S’agissant de la vue, le constat d’huissier de justice du 6 février 2019 indique que la vue du bureau au premier étage est en quasi-totalité dégagée et la toiture de la construction litigieuse est visible des pièces du second étage.
Il ajoute que la vue droite au travers des trois fenêtres du salon-salle à manger donnant vers la propriété voisine est obstruée par un mur en briques et que, de la fenêtre de gauche, la vue oblique est partiellement dégagée.
Cependant, les photographies montrent que la construction litigieuse ne se situe pas juste devant les fenêtres, mais derrière le mur qui fermait la terrasse située le long de la maison. De plus, selon les photographies jointes au constat du 28 février 2018, la vue depuis les pièces du premier étage portait sur les constructions situées au-delà de la parcelle sur laquelle a ensuite été construite la maison des intimés. En outre, il n’est pas démontré qu’au-delà du mur fermant la terrasse, une vue droite était possible depuis ladite terrasse et le rez-de-chaussée et ce compte tenu de la hauteur dudit mur. De surcroît, il peut être constaté que les appelants n’ont pas donné suite à la lettre du 19 février 2018 des intimés leur demandant l’autorisation d’accèder à leur parcelle pour peindre le mur, en briques, de cette nouvelle construction visible depuis la maison des appelants et à leur proposition de les laisser choisir la couleur leur 'convenant le plus'.
En outre, les attestations produites décrivent l’impact subi par la maison et la terrasse des appelants, mais sans établir qu’il excède les troubles anormaux de voisinage. En effet, elles évoquent, au sujet de la salle à manger, une sensation d’enfermement, ce qui relève d’une appréciation subjective et non d’un constat objectif, et la nécessité d’y allumer la lumière 'pour y voir quelque chose', mais sans préciser les heures ou saisons auxquels ces constats ont eu lieu, et alors pourtant qu’il résulte de ce qui précède que de la lumière naturelle pénètre, au moins à certains moments, dans ladite pièce. En outre, elles évoquent, au sujet de la terrasse, sa transformation en 'cour fermée’ ou en 'cave ouverte puisqu’elle est dominée par un mur de maison au droit de leur limite de terrain interdisant tout ensoleillement et donnant une impression d’enfermement très désagréable', mais là encore, en évoquant une appréciation subjective, et sans préciser les horaires ou saisons auxquels ces constats ont eu lieu.

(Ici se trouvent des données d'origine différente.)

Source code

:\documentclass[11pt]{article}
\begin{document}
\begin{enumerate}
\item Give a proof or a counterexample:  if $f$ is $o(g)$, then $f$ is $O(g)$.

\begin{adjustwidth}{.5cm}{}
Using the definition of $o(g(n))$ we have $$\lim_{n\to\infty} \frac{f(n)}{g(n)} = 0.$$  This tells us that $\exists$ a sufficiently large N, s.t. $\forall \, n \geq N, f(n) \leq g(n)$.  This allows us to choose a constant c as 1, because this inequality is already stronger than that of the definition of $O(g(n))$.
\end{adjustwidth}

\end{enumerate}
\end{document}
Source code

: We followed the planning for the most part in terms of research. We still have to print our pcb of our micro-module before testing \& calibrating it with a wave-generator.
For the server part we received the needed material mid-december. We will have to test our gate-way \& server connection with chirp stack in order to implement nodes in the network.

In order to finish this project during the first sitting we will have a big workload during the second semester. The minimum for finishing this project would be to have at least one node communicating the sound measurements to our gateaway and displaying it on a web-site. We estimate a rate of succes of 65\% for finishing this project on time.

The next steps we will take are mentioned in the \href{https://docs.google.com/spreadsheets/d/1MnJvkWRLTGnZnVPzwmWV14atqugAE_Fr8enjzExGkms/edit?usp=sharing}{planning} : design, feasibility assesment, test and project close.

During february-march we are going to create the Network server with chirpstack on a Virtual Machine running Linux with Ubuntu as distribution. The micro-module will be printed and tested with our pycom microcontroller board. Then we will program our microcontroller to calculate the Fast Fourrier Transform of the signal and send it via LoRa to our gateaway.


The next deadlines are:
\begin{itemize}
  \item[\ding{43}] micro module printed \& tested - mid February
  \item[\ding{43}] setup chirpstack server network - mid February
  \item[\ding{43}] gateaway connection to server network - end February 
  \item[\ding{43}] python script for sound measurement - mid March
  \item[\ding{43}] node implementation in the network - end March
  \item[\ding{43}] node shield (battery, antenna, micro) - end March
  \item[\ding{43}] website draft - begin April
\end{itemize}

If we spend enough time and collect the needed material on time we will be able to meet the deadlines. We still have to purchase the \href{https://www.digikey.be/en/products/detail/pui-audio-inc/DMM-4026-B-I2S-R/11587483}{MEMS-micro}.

Enfin, il n’est pas démontré que la hauteur de la construction litigieuse ne respecte pas les dispositions du POS alors applicable.

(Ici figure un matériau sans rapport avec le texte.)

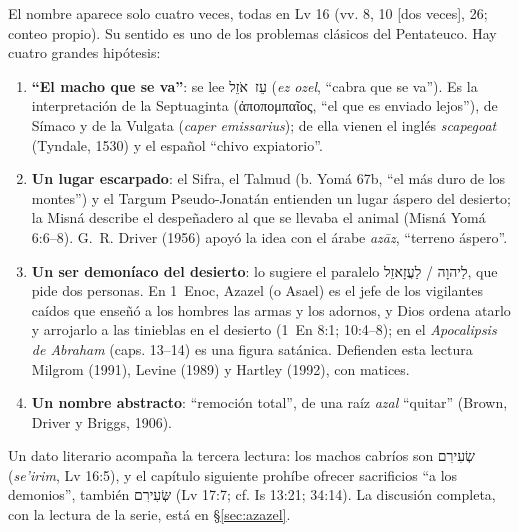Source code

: \documentclass[11pt,letterpaper]{article}
\newcommand{\heb}[1]{\mbox{\foreignlanguage{hebrew}{#1}}}
\newcommand{\grc}[1]{\foreignlanguage{ancientgreek}{#1}}
\begin{document}
\begin{filologia}[\heb{עֲזָאזֵל} \emph{Azazel}]
El nombre aparece solo cuatro veces, todas en Lv 16 (vv. 8, 10 [dos veces], 26; conteo propio). Su sentido es uno de los problemas clásicos del Pentateuco. Hay cuatro grandes hipótesis:
\begin{enumerate}\setlength{\itemsep}{0pt}
\item \textbf{``El macho que se va''}: se lee \heb{עֵז אֹזֵל} (\emph{ez ozel}, ``cabra que se va''). Es la interpretación de la Septuaginta (\grc{ἀποπομπαῖος}, ``el que es enviado lejos''), de Símaco y de la Vulgata (\emph{caper emissarius}); de ella vienen el inglés \emph{scapegoat} (Tyndale, 1530) y el español ``chivo expiatorio''.
\item \textbf{Un lugar escarpado}: el Sifra, el Talmud (b. Yomá 67b, ``el más duro de los montes'') y el Targum Pseudo-Jonatán entienden un lugar áspero del desierto; la Misná describe el despeñadero al que se llevaba el animal (Misná Yomá 6:6--8). G.~R. Driver (1956) apoyó la idea con el árabe \emph{azāz}, ``terreno áspero''.
\item \textbf{Un ser demoníaco del desierto}: lo sugiere el paralelo \heb{לַיהוָה} / \heb{לַעֲזָאזֵל}, que pide dos personas. En 1~Enoc, Azazel (o Asael) es el jefe de los vigilantes caídos que enseñó a los hombres las armas y los adornos, y Dios ordena atarlo y arrojarlo a las tinieblas en el desierto (1~En 8:1; 10:4--8); en el \emph{Apocalipsis de Abraham} (caps. 13--14) es una figura satánica. Defienden esta lectura Milgrom (1991), Levine (1989) y Hartley (1992), con matices.
\item \textbf{Un nombre abstracto}: ``remoción total'', de una raíz \emph{azal} ``quitar'' (Brown, Driver y Briggs, 1906).
\end{enumerate}
Un dato literario acompaña la tercera lectura: los machos cabríos son \heb{שְׂעִירִם} (\emph{se'irim}, Lv 16:5), y el capítulo siguiente prohíbe ofrecer sacrificios ``a los demonios'', también \heb{שְּׂעִירִם} (Lv 17:7; cf. Is 13:21; 34:14). La discusión completa, con la lectura de la serie, está en §\ref{sec:azazel}.
\end{filologia}
\end{document}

Ainsi, les appelants n’apportent ni preuve, ni même indice tendant à caractériser un trouble excédant les inconvénients normaux du voisinage dans un milieu fortement urbanisé.

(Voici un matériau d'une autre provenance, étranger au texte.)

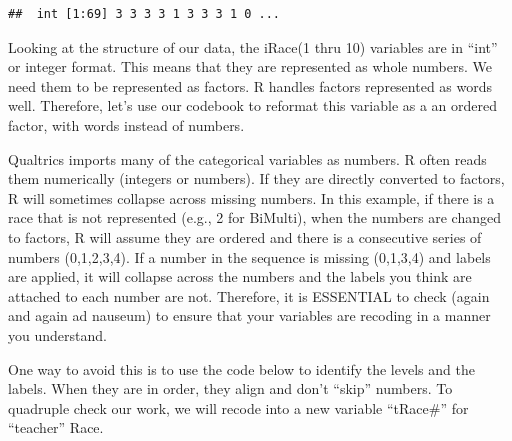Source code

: \documentclass[
  11pt,
]{book}
\newenvironment{Shaded}{\begin{snugshade}}{\end{snugshade}}
\newcommand{\FunctionTok}[1]{\textcolor[rgb]{0.27,0.27,0.27}{\textbf{#1}}}
\newcommand{\NormalTok}[1]{#1}
\newcommand{\SpecialCharTok}[1]{\textcolor[rgb]{0.43,0.43,0.43}{\textbf{#1}}}
\begin{document}
\begin{Shaded}
\end{Shaded}

\begin{verbatim}
##  int [1:69] 3 3 3 3 1 3 3 3 1 0 ...
\end{verbatim}

Looking at the structure of our data, the iRace(1 thru 10) variables are in ``int'' or integer format. This means that they are represented as whole numbers. We need them to be represented as factors. R handles factors represented as words well. Therefore, let's use our codebook to reformat this variable as a an ordered factor, with words instead of numbers.

Qualtrics imports many of the categorical variables as numbers. R often reads them numerically (integers or numbers). If they are directly converted to factors, R will sometimes collapse across missing numbers. In this example, if there is a race that is not represented (e.g., 2 for BiMulti), when the numbers are changed to factors, R will assume they are ordered and there is a consecutive series of numbers (0,1,2,3,4). If a number in the sequence is missing (0,1,3,4) and labels are applied, it will collapse across the numbers and the labels you think are attached to each number are not. Therefore, it is ESSENTIAL to check (again and again ad nauseum) to ensure that your variables are recoding in a manner you understand.

One way to avoid this is to use the code below to identify the levels and the labels. When they are in order, they align and don't ``skip'' numbers. To quadruple check our work, we will recode into a new variable ``tRace\#'' for ``teacher'' Race.
\end{document}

Les demandes d’expertise, de démolition et de dommages-intérêts seront donc rejetées, le jugement étant confirmé de ces chefs.
Les intimés ne démontrent pas l’existence d’un abus de procédure de la part des appelants.
La demande reconventionnelle en dommages-intérêts sera donc rejetée et il n’y a pas lieu de prononcer une amende civile.
Succombant, les consorts [P]-[V] seront condamnés à supporter les dépens de première instance, le jugement étant confirmé, et d’appel.
Le jugement sera également confirmé en ce qu’il a statué sur l’article 700 du code de procédure civile et les consorts [P]-[V] seront condamnés à payer la somme de 3 000 euros à ce titre aux intimés pour la procédure d’appel.
PAR CES MOTIFS
La cour, statuant par arrêt contradictoire, prononcé publiquement, par mise à disposition au greffe, conformément aux dispositions de l’article 450, alinéa 2 du code de procédure civile
Confirme le jugement du tribunal judiciaire de Strasbourg du 29 juin 2022 ;
Y ajoutant :
Condamne M. [I] [P] et Mme [U] [V] à supporter les dépens d’appel ;
Condamne M. [I] [P] et Mme [U] [V] à payer à M. [D] [Y] et Mme [C] [H] la somme de 3 000 euros (trois mille euros) au titre de l’article 700 du code de procédure civile.